• **Source records**
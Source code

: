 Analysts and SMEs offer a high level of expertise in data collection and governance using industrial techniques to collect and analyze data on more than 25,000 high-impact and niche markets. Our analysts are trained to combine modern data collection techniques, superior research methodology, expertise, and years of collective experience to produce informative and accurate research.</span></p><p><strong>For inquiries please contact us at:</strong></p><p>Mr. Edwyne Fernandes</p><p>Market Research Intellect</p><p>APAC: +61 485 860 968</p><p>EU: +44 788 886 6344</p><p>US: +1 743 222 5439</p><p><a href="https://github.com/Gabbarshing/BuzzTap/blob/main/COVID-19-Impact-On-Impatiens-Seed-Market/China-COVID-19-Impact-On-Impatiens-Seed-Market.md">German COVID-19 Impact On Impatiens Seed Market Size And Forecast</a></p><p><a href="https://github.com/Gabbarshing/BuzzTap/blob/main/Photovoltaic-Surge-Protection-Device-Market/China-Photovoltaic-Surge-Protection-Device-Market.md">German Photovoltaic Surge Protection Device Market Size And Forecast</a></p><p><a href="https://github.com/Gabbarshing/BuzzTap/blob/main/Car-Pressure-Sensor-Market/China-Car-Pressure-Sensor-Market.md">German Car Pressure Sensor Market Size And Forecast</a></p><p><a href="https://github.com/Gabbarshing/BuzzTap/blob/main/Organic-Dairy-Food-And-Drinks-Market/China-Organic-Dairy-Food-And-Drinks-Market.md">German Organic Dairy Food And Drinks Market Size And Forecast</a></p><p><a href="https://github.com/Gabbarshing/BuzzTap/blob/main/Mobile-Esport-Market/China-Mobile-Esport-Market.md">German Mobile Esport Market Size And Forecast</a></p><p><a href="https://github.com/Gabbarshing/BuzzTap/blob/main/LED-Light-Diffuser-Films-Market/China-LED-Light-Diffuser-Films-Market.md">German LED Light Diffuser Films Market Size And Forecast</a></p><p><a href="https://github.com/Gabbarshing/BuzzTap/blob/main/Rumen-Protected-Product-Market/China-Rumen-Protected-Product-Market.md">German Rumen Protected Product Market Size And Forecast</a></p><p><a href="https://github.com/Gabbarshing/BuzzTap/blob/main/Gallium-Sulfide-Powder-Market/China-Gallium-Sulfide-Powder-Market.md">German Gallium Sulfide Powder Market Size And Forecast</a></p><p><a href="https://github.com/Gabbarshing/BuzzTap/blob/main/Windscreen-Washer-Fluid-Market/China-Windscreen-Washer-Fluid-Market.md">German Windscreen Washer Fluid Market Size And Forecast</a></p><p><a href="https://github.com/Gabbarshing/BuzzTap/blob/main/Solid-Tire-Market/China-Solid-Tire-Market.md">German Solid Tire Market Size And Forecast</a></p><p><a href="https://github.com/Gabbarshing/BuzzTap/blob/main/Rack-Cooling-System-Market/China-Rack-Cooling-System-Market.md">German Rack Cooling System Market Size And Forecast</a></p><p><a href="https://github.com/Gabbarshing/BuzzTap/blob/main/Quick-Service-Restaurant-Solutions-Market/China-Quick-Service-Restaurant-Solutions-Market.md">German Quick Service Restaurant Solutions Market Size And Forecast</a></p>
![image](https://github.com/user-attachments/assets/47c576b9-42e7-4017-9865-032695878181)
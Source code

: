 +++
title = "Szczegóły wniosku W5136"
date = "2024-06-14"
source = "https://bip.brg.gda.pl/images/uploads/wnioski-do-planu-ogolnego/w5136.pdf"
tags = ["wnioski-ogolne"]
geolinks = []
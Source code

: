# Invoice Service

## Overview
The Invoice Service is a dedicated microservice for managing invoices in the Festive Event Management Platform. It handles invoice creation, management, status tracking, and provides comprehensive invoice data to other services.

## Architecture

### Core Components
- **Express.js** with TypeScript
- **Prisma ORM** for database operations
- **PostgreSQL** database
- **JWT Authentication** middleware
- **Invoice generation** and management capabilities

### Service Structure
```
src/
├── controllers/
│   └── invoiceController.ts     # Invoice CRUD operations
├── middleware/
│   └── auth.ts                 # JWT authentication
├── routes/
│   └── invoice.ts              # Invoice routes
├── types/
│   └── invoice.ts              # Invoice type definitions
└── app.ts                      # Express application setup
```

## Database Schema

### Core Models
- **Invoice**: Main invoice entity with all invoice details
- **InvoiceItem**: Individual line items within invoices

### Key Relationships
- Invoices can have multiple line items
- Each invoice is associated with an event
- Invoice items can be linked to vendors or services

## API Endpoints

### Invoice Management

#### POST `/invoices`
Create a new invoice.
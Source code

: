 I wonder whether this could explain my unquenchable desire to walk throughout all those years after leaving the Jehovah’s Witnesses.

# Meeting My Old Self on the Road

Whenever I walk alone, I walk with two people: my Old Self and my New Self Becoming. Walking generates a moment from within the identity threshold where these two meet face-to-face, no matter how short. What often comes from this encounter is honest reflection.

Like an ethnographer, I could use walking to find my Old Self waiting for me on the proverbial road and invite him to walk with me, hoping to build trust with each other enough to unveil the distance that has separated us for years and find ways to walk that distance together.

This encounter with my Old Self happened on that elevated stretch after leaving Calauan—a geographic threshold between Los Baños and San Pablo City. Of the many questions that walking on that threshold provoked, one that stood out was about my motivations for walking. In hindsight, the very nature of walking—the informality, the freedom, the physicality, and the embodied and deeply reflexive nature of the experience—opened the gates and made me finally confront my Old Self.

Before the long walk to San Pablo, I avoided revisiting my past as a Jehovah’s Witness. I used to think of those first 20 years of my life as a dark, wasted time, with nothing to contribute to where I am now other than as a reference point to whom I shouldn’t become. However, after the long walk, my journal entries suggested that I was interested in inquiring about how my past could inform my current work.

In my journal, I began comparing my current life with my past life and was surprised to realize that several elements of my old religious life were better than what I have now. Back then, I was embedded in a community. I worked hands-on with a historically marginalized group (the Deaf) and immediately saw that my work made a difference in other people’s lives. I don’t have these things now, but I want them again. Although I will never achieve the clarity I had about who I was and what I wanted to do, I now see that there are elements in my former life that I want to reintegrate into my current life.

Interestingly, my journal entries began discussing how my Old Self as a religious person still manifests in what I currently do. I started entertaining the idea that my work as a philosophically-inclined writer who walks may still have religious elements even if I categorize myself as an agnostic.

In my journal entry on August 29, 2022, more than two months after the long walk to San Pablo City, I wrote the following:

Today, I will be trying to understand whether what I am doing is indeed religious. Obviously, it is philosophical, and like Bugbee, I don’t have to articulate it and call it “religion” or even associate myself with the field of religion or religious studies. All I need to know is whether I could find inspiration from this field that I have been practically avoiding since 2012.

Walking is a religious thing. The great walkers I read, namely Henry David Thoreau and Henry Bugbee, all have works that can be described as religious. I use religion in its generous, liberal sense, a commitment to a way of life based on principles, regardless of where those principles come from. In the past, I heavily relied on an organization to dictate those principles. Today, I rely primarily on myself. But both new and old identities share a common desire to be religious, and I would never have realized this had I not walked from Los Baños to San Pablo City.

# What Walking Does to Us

• **PROMPT**
There is a run of lines above from the one with "- Invoices can have multiple line items" to the one with "Like an ethnographer, I"; print exactly that run, both ends included, and nothing else.

• **YOUR RESPONSE**
- Invoices can have multiple line items
- Each invoice is associated with an event
- Invoice items can be linked to vendors or services

## API Endpoints

### Invoice Management

#### POST `/invoices`
Create a new invoice.
Source code

: I wonder whether this could explain my unquenchable desire to walk throughout all those years after leaving the Jehovah’s Witnesses.

# Meeting My Old Self on the Road

Whenever I walk alone, I walk with two people: my Old Self and my New Self Becoming. Walking generates a moment from within the identity threshold where these two meet face-to-face, no matter how short. What often comes from this encounter is honest reflection.

Like an ethnographer, I could use walking to find my Old Self waiting for me on the proverbial road and invite him to walk with me, hoping to build trust with each other enough to unveil the distance that has separated us for years and find ways to walk that distance together.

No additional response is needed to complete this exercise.